4. Abkehr von der chasse gardèe

Mit der Abkehr von der chasse gardèe wird die Abkehr von einer Wählendenschaft auf Klassen- und Konfessionsbasis hin zu einer Wahlpropaganda beschrieben, die die ganze Bevölkerung umfasst (Kirchheimer 1965: 32). Erreichen kann eine Partei dies hauptsächlich, in dem sie „[f]ür die Wahlkämpfe […] ein verhältnismäßig geschlossenes, wenn auch vages, außen- und wehrpolitisches Programm [aufstellt]“ und vertritt (Kirchheimer 1965: 37). „Ein solches Programm kann mit Handlungsvorschlägen verbunden werden, die mehr oder weniger konkret sind“ (Kirchheimer 1965: 38). Weniger konkrete Vorschläge haben den Vorteil, dass sie keine spezifischen Versprechungen enthalten und die Partei von diesem Punkt aus konkrete Aktionen für eine größtmögliche Zahl von Interessengruppen ausarbeiten kann (Kirchheimer 1965: 38). Die Volkspartei verfolgt also das Ziel, die Sicherstellung einer allgemeinen Übereinstimmung ihrer politischen Ziele zu erreichen, um die Neuausrichtung verschiedener Bevölkerungsgruppen zu vermeiden und so den eigenen Wahlerfolg zu schmälern (Kirchheimer 1965: 38). So kann die Partei dann auch Stimmanteile erreichen, die denen einer Volkspartei entsprechen.

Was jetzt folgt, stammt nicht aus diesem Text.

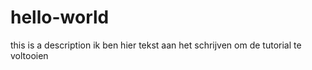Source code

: # hello-world
this is a description
ik ben hier tekst aan het schrijven om de tutorial te voltooien
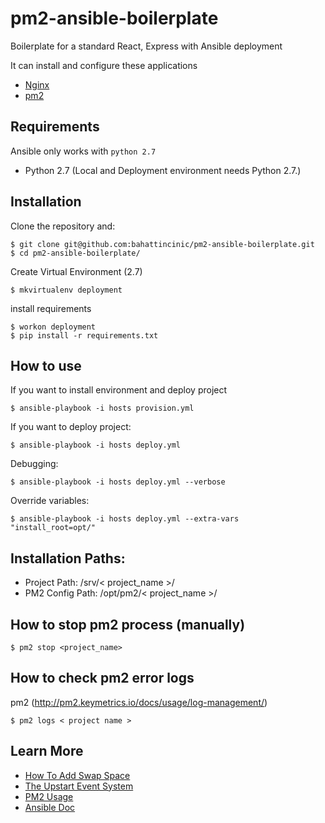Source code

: # pm2-ansible-boilerplate
Boilerplate for a standard React, Express with Ansible deployment


It can install and configure these applications

- [Nginx](https://www.nginx.com/)
- [pm2](http://pm2.keymetrics.io/)


## Requirements

Ansible only works with `python 2.7`

* Python 2.7 (Local and Deployment environment needs Python 2.7.)


## Installation

Clone the repository and:

    $ git clone git@github.com:bahattincinic/pm2-ansible-boilerplate.git
    $ cd pm2-ansible-boilerplate/

Create Virtual Environment (2.7)

    $ mkvirtualenv deployment

install requirements

    $ workon deployment
    $ pip install -r requirements.txt


## How to use

If you want to install environment and deploy project

    $ ansible-playbook -i hosts provision.yml

If you want to deploy project:

    $ ansible-playbook -i hosts deploy.yml

Debugging:
    
    $ ansible-playbook -i hosts deploy.yml --verbose

Override variables:
    
    $ ansible-playbook -i hosts deploy.yml --extra-vars "install_root=opt/"


## Installation Paths:

- Project Path: /srv/< project_name >/
- PM2 Config Path: /opt/pm2/< project_name >/

## How to stop pm2 process (manually)

    $ pm2 stop <project_name>

## How to check pm2 error logs

pm2 (http://pm2.keymetrics.io/docs/usage/log-management/)

    $ pm2 logs < project name >

## Learn More

  * [How To Add Swap Space](https://www.digitalocean.com/community/tutorials/how-to-add-swap-space-on-ubuntu-16-04)
  * [The Upstart Event System](https://www.digitalocean.com/community/tutorials/the-upstart-event-system-what-it-is-and-how-to-use-it)
  * [PM2 Usage](http://pm2.keymetrics.io/docs/usage/quick-start/)
  * [Ansible Doc](http://docs.ansible.com/ansible/index.html)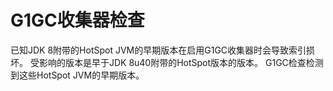 # G1GC收集器检查
已知JDK 8附带的HotSpot JVM的早期版本在启用G1GC收集器时会导致索引损坏。 受影响的版本是早于JDK 8u40附带的HotSpot版本的版本。 G1GC检查检测到这些HotSpot JVM的早期版本。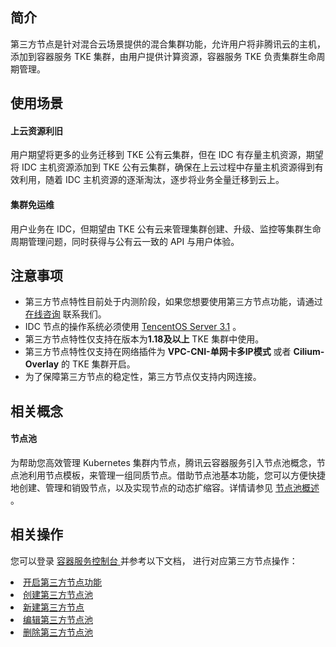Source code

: 


## 简介

第三方节点是针对混合云场景提供的混合集群功能，允许用户将非腾讯云的主机，添加到容器服务 TKE 集群，由用户提供计算资源，容器服务 TKE 负责集群生命周期管理。

## 使用场景 

#### 上云资源利旧
用户期望将更多的业务迁移到 TKE 公有云集群，但在 IDC 有存量主机资源，期望将 IDC 主机资源添加到 TKE 公有云集群，确保在上云过程中存量主机资源得到有效利用，随着 IDC 主机资源的逐渐淘汰，逐步将业务全量迁移到云上。

#### 集群免运维
用户业务在 IDC，但期望由 TKE 公有云来管理集群创建、升级、监控等集群生命周期管理问题，同时获得与公有云一致的 API 与用户体验。



## 注意事项

- 第三方节点特性目前处于内测阶段，如果您想要使用第三方节点功能，请通过 [在线咨询](https://cloud.tencent.com/online-service?from=doc_457) 联系我们。
- IDC 节点的操作系统必须使用 [TencentOS Server 3.1](https://cloud.tencent.com/document/product/213/38027) 。
- 第三方节点特性仅支持在版本为**1.18及以上** TKE 集群中使用。
- 第三方节点特性仅支持在网络插件为 **VPC-CNI-单网卡多IP模式** 或者 **Cilium-Overlay** 的 TKE 集群开启。
- 为了保障第三方节点的稳定性，第三方节点仅支持内网连接。

## 相关概念

#### 节点池

为帮助您高效管理 Kubernetes 集群内节点，腾讯云容器服务引入节点池概念，节点池利用节点模板，来管理一组同质节点。借助节点池基本功能，您可以方便快捷地创建、管理和销毁节点，以及实现节点的动态扩缩容。详情请参见 [节点池概述 ](https://cloud.tencent.com/document/product/457/43719)。

## 相关操作
您可以登录 [容器服务控制台 ](https://console.cloud.tencent.com/tke2) 并参考以下文档， 进行对应第三方节点操作：
<li><a href="https://cloud.tencent.com/document/product/457/57917#.E5.BC.80.E5.90.AF.E7.AC.AC.E4.B8.89.E6.96.B9.E8.8A.82.E7.82.B9.E5.8A.9F.E8.83.BD" title="开启第三方节点功能">开启第三方节点功能</a></li>
<li><a href="https://cloud.tencent.com/document/product/457/57917#.E5.88.9B.E5.BB.BA.E7.AC.AC.E4.B8.89.E6.96.B9.E8.8A.82.E7.82.B9.E6.B1.A0" title="创建第三方节点池">创建第三方节点池</a></li>
<li><a href="https://cloud.tencent.com/document/product/457/57917#.E6.96.B0.E5.BB.BA.E7.AC.AC.E4.B8.89.E6.96.B9.E8.8A.82.E7.82.B9" title="新建第三方节点">新建第三方节点</a></li>
<li><a href="https://cloud.tencent.com/document/product/457/57917#.E7.BC.96.E8.BE.91.E7.AC.AC.E4.B8.89.E6.96.B9.E8.8A.82.E7.82.B9.E6.B1.A0" title="编辑第三方节点池">编辑第三方节点池</a></li>
<li><a href="https://cloud.tencent.com/document/product/457/57917#.E5.88.A0.E9.99.A4.E7.AC.AC.E4.B8.89.E6.96.B9.E8.8A.82.E7.82.B9.E6.B1.A0" title="删除第三方节点池">删除第三方节点池</a></li>
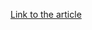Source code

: [Link to the article](https://blog.reversinglabs.com/blog/conversinglabs-ep-2-conti-pivots-as-ransomware-as-a-service-struggles)
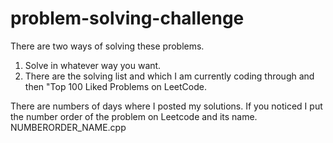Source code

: # problem-solving-challenge

There are two ways of solving these problems.
  1. Solve in whatever way you want.
  2. There are the solving list and which I am currently coding through and then "Top 100 Liked Problems on LeetCode.

There are numbers of days where I posted my solutions. If you noticed I put the number order of the problem on Leetcode and its name.
NUMBERORDER_NAME.cpp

5. Streben nach Verbindungen zu den verschiedenen Interessenverbänden

Das Streben nach Verbindungen zu Interessenverbänden könnte finanzielle Aspekte haben, wobei direkt angemerkt wird, dass im deutschen politischen System Parteien Gelder aus öffentlichen Mitteln erhalten und einen relativ leichten Zugang zu den wichtigsten Kommunikationsmitteln haben (Kirchheimer 1965: 32). Dieser Aspekt ist also außenvorzulassen. Interessenverbände fungieren vielmehr als Mittler zwischen Partei und Wählenden, denn „[n]ur der Interessenverband […] kann ein Massenreservoir leicht zugänglicher Wähler bieten […] und steht in ständigem Kontakt zu seinen Anhängern […]“ (Kirchheimer 1965: 34). Dabei werden die Mitteilungen und Aussagen der Verbandsfunktionäre bereitwilliger aufgenommen, als die der Parteifunktionäre (Kirchheimer 1965: 34 f.). „Die Partei, die [also] die größtmögliche Zahl von Wählern gewinnen will, muß ihre Beziehungen zu Interessenverbänden so gestalten, daß sie keine potentiellen Wähler abweist, die mit anderen Interessen verbunden sind“ (Kirchheimer 1965: 35).

Nachdem die grundlegende Typologie der Volksparteien mit ihren Indikatoren nach Kirchheimer dargestellt wurde, soll auf Blindstellen und Kritik am Konzept eingegangen werden. Da die Typologie und die darin enthaltenen Erkenntnisse durch diachrone Betrachtungsweise bis in die Mitte der 1960er Jahre gewonnen wurden, kann mit heutigem Blick auf den weiteren Verlauf und die Entwicklung der Parteien und Parteiensysteme festgestellt werden, mit welchen Punkten Kirchheimer Recht behalten hat und welche wiederum diskussionswürdig sind. Peter Lösche hat einen kritischen Beitrag zur Diskussion beigetragen, der folgend dargestellt werden soll.

3.2. Typologie nach Peter Lösche – lose verkoppelte Anarchie

Charakteristisch für die Typologie nach Kirchheimer ist die Blindstelle bezüglich der Binnenorganisation der Partei. Er schreibt den Volksparteien vornehmlich zentrale Funktionen der Herrschaftsorganisation zu, thematisiert aber nur beiläufig und unvollständig die innere Organisation der Volkspartei. Er spricht lediglich von einer „mehr differenzierten Organisation“ (Mintzel 1984: 104). Die Parteimitglieder als Parteibasis, die in seinem Konzept keine wichtige Rolle mehr spielen, da eine Entwertung der Rolle des einzelnen Parteimitglieds eingetreten ist, sowie die mittlere Organisationsebene der Parteifunktionäre und Delegierten wird nicht weiter thematisiert (Mintzel 1984: 104).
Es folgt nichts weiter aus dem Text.